Pour "Bakagoal", ce fut le point de rupture. Épuisé par les désillusions et en désaccord avec la gestion technique d’alors, il annonçait son retrait de la sélection le 1er avril 2022. Ses mots d'adieu résonnaient alors comme un constat d'échec amer : « Ce fut un honneur d’avoir porté le maillot de la RDC ». On pensait alors qu'un chapitre se fermait définitivement, laissant un goût d'inachevé à une carrière internationale pourtant exemplaire.
Le renouveau sous l'ère Desabre
Il aura fallu le tact et la vision de Sébastien Desabre pour rallumer la flamme. Le technicien français a su trouver les mots pour convaincre le buteur que son histoire avec les Léopards n'était pas terminée. Son retour à Lubumbashi face à la Mauritanie fut le point de départ d'une rédemption collective. « On ne lâchera rien », clamait-il alors, transformant sa frustration passée en une détermination inébranlable.

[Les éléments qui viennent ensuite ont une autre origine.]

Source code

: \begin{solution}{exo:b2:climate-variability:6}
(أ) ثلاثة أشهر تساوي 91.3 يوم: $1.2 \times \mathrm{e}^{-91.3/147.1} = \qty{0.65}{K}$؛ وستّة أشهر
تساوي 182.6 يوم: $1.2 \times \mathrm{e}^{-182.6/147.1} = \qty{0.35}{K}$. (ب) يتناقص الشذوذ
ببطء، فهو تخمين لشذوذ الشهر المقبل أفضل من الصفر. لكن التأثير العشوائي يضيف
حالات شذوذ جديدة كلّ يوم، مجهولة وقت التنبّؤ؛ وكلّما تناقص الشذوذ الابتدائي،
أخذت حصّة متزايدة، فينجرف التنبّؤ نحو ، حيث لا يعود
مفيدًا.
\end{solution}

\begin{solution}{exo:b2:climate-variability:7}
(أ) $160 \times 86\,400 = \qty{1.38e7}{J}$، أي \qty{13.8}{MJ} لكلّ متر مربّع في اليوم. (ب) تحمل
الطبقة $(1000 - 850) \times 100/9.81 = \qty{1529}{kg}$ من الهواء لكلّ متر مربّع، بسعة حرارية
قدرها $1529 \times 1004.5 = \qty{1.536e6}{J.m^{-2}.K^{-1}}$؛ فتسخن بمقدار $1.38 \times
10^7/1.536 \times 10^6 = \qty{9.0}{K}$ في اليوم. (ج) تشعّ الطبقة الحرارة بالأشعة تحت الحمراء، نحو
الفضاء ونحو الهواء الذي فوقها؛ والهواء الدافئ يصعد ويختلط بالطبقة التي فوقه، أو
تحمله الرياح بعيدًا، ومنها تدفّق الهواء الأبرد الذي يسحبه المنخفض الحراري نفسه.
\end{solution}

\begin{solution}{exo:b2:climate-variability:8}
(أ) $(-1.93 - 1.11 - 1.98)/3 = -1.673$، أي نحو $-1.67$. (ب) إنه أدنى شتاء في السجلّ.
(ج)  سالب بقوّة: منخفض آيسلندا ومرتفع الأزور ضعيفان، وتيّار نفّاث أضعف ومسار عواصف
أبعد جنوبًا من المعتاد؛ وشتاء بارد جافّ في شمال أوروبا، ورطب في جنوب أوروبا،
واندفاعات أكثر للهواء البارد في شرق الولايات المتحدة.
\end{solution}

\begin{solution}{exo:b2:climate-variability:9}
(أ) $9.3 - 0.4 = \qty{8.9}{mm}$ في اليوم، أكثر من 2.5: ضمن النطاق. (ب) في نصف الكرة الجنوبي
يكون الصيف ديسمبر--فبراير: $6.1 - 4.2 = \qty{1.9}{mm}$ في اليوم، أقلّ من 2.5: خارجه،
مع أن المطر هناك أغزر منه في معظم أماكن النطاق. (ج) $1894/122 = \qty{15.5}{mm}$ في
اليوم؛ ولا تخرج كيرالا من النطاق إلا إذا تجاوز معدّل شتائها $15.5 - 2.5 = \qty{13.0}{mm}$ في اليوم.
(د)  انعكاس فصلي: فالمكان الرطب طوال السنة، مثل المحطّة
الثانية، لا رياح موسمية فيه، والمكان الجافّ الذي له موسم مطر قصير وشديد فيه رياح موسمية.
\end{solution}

Après une quatrième place prometteuse à la CAN en Côte d’Ivoire, Bakambu et ses coéquipiers ont continué leur montée en puissance. Aujourd'hui, le travail de l'ombre et la persévérance ont payé. En qualifiant son pays pour le plus grand événement sportif planétaire, Cédric Bakambu entre définitivement au panthéon du football congolais.
L'histoire retiendra que cet attaquant, qui a connu les doutes les plus profonds et les critiques les plus vives, n'a jamais cessé de se battre pour ses couleurs. Sa réussite est celle d'un homme qui a su transformer « l'impossible » en une réalité éclatante, redonnant au peuple congolais sa fierté sur l'échiquier mondial.